→ GOAL OF THE EXERCISE
Using the entries that follow, state how many lines contain the word "article". The response is that number and nothing more.

→ INPUT FOR THIS TASK
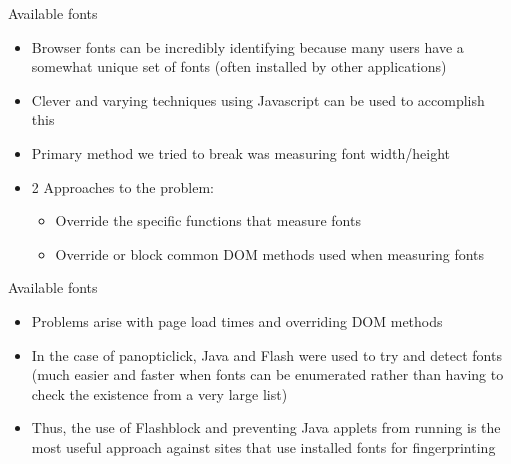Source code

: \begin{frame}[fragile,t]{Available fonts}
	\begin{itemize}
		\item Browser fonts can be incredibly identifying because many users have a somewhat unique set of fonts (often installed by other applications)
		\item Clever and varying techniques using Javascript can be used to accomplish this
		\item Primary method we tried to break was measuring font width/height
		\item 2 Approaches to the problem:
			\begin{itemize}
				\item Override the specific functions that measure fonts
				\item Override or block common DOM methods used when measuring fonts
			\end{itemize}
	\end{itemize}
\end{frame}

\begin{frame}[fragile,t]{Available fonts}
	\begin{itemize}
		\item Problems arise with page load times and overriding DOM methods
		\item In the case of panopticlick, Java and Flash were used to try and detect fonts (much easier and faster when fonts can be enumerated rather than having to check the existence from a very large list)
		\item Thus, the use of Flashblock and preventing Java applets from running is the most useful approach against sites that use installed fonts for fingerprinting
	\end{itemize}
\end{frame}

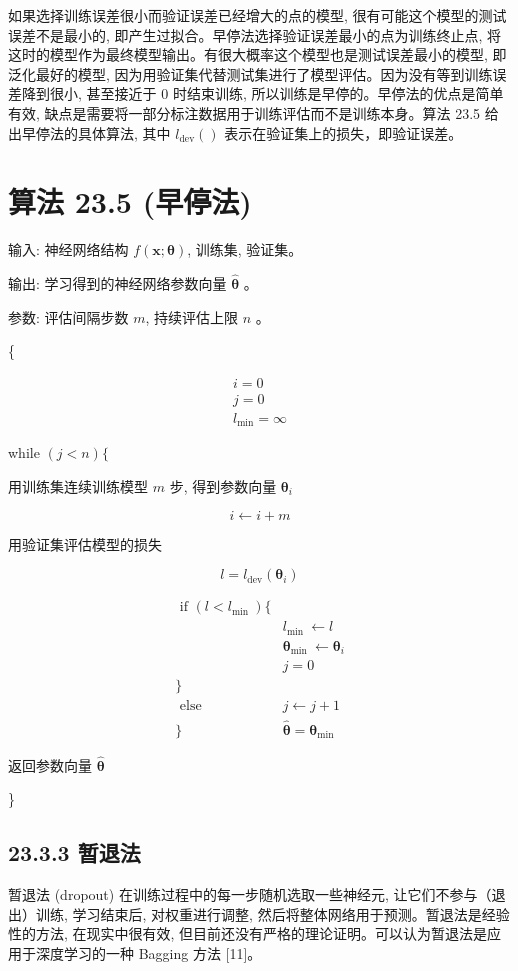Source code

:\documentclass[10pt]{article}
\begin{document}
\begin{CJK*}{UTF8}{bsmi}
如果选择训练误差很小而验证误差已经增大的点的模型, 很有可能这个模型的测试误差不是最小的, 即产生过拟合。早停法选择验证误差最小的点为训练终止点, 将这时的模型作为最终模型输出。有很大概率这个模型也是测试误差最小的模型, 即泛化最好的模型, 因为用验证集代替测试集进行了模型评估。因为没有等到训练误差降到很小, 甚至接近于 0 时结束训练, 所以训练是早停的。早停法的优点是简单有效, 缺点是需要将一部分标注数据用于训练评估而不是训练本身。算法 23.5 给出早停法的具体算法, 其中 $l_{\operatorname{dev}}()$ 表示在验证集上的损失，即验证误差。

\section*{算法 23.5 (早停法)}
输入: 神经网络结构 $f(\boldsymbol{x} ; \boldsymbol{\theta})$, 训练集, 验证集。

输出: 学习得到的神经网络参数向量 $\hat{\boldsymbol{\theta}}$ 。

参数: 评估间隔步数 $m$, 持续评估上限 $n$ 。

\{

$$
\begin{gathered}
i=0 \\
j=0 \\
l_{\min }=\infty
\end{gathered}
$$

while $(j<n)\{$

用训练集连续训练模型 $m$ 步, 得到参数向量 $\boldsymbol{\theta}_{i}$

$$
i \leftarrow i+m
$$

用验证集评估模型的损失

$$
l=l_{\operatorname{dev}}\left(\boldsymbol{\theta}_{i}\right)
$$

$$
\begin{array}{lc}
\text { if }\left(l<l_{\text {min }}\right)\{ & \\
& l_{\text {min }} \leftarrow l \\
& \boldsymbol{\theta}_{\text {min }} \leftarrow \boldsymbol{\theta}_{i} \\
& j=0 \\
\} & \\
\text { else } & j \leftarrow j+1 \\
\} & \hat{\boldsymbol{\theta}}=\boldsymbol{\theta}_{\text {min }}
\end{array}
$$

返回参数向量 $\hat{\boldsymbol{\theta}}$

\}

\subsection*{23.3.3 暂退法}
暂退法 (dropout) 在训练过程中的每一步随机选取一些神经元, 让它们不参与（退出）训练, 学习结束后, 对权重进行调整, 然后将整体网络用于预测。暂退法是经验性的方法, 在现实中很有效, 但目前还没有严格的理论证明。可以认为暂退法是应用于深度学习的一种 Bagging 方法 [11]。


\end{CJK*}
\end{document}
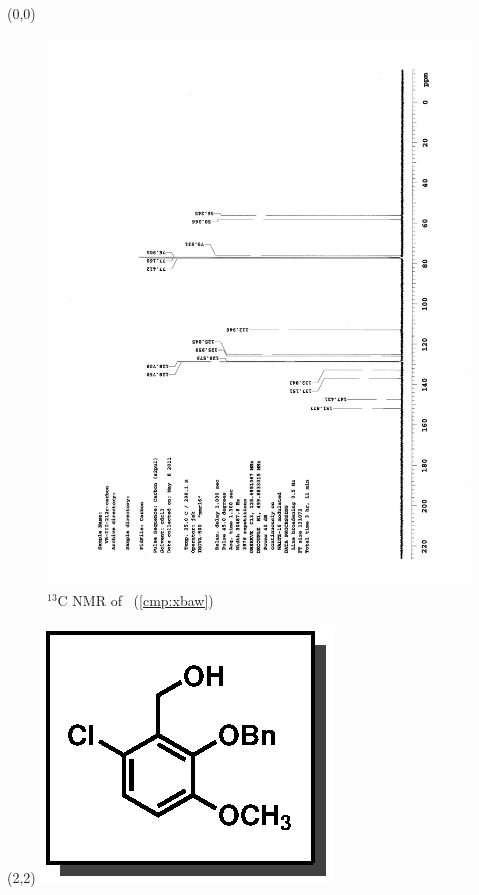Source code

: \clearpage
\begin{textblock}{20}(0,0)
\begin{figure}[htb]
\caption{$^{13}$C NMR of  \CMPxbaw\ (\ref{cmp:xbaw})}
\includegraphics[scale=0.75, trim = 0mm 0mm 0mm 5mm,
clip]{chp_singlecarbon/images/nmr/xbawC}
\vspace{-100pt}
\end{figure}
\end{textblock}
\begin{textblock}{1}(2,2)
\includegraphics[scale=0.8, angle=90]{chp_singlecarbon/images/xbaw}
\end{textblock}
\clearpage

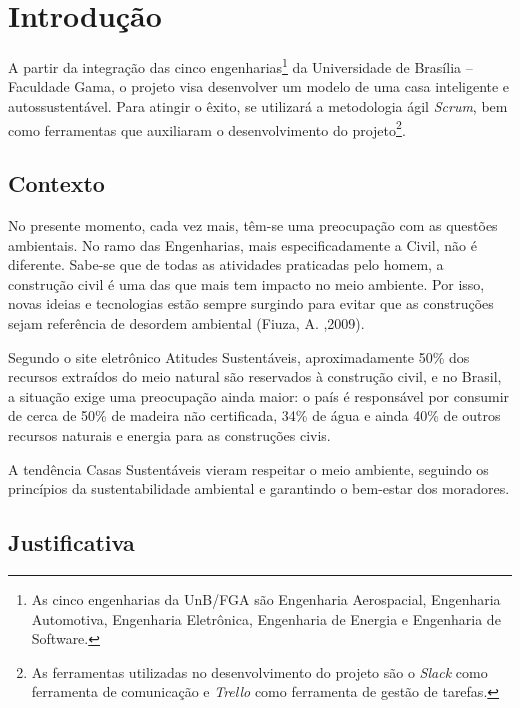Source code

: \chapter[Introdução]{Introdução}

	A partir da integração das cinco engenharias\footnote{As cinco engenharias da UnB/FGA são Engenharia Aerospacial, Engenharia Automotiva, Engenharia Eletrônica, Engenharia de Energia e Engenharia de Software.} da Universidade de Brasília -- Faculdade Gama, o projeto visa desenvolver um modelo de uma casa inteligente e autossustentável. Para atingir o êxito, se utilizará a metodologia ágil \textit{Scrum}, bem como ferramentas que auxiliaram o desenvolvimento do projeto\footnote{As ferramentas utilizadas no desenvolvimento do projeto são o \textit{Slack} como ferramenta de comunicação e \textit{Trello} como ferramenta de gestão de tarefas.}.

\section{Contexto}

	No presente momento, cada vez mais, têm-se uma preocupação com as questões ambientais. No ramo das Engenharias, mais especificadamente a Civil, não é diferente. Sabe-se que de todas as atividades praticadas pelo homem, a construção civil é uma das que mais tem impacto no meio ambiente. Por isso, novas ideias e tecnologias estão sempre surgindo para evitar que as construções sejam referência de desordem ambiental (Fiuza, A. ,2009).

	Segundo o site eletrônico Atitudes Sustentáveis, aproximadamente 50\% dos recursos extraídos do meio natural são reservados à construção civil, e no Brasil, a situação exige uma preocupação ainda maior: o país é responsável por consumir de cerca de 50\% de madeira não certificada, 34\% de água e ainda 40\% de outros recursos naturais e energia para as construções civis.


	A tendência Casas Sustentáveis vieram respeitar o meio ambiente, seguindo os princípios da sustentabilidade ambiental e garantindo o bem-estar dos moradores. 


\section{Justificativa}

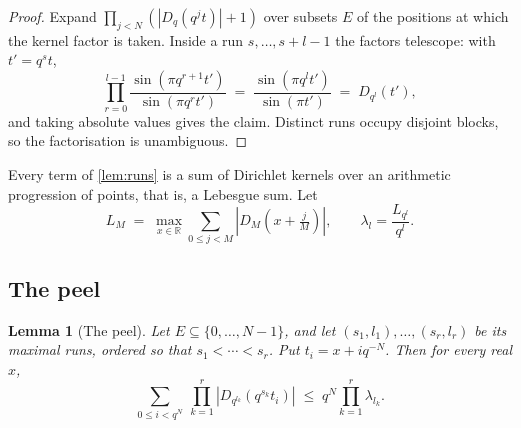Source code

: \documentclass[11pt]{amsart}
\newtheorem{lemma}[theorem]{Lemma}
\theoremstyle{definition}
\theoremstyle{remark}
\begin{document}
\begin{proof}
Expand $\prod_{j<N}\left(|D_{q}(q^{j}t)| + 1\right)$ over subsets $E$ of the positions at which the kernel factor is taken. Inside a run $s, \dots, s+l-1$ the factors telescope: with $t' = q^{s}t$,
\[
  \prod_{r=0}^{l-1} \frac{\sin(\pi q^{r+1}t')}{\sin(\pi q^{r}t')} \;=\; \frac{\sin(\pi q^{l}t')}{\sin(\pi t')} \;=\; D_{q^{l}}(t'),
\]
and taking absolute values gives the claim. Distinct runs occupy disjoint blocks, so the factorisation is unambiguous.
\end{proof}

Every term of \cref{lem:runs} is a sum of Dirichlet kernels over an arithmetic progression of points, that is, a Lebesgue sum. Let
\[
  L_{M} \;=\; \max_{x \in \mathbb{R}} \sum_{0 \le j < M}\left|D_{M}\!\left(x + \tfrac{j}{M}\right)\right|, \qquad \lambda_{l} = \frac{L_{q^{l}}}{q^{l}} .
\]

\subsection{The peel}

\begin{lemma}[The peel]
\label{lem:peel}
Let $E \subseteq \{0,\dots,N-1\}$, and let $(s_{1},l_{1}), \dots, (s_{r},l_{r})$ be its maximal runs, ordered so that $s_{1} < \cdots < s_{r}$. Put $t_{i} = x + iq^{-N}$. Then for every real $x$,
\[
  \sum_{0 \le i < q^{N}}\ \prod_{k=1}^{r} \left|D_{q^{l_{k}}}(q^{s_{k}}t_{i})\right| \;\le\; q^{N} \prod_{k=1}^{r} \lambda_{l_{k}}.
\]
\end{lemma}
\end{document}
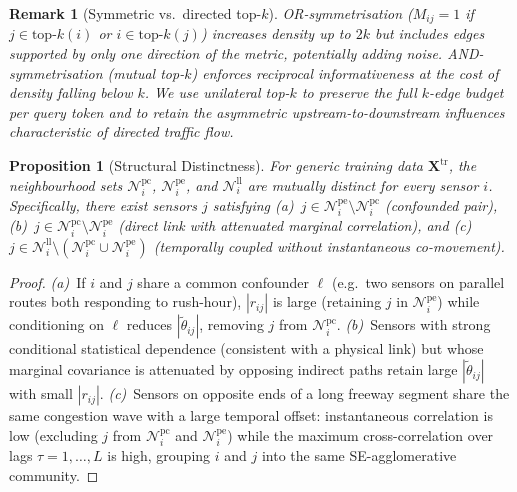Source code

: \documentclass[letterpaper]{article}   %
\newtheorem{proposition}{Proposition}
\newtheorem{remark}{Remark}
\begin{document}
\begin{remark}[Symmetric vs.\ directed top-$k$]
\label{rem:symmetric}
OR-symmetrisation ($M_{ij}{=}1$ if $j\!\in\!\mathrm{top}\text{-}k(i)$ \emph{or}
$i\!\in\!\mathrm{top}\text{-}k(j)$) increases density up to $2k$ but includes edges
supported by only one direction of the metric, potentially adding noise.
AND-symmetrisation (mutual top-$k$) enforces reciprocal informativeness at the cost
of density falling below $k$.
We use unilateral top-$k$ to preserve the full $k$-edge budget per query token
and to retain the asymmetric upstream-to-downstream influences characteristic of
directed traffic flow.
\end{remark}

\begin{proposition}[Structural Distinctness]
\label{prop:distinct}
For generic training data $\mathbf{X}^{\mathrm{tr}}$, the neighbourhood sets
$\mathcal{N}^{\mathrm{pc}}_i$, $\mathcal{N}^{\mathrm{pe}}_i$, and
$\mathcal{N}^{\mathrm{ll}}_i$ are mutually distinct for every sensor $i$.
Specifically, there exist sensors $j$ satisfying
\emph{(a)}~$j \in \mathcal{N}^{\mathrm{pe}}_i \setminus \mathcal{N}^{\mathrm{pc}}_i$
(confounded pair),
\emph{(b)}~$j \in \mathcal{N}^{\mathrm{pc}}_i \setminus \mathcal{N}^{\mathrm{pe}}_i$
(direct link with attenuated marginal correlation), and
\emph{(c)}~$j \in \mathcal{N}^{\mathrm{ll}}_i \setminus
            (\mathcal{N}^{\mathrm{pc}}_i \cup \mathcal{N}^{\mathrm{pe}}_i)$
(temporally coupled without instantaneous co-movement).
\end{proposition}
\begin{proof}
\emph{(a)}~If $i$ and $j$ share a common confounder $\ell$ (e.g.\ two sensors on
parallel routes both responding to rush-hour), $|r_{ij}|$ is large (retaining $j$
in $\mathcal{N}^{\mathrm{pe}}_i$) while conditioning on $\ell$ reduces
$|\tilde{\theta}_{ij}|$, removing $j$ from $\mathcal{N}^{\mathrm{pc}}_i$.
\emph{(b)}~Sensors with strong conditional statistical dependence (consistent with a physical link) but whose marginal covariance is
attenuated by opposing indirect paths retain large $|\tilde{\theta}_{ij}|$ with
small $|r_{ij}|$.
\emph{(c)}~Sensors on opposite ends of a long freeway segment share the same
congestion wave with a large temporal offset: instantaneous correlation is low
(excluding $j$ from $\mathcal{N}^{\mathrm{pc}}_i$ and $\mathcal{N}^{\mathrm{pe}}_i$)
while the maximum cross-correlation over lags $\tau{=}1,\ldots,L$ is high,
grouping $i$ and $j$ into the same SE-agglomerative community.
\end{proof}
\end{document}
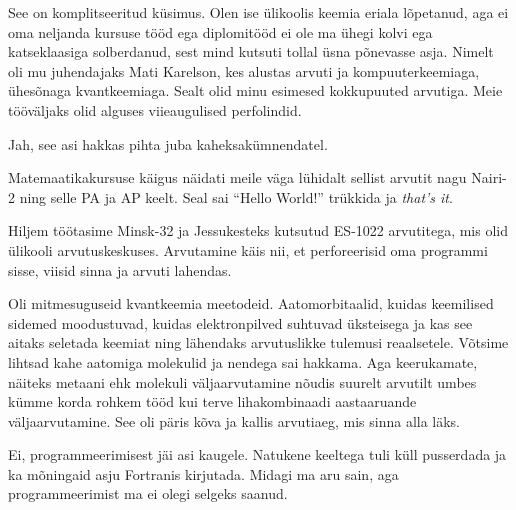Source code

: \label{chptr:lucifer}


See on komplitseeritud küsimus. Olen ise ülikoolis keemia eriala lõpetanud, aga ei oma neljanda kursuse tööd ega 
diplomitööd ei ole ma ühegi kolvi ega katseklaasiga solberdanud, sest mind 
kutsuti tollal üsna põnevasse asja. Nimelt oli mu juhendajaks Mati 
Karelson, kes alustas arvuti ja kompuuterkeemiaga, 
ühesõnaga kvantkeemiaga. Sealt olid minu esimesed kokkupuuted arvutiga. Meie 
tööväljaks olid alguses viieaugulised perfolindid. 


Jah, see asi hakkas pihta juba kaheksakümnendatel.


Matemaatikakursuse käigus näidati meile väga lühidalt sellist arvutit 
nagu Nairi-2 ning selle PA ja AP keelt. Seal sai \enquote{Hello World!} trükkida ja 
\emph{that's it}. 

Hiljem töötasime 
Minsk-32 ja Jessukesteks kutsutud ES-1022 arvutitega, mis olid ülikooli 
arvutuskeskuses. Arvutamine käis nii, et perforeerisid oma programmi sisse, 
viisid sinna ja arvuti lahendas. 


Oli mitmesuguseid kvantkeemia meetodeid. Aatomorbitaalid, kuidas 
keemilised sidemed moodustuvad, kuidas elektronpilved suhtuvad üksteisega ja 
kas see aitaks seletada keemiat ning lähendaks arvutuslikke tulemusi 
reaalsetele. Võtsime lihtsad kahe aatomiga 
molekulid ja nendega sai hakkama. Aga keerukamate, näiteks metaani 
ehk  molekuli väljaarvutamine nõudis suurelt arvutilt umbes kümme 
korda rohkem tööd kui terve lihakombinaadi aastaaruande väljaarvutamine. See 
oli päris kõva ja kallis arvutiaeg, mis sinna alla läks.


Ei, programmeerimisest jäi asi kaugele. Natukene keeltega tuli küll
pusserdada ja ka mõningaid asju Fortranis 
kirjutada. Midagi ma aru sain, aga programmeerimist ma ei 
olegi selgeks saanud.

→ EXPECTED ANSWER
2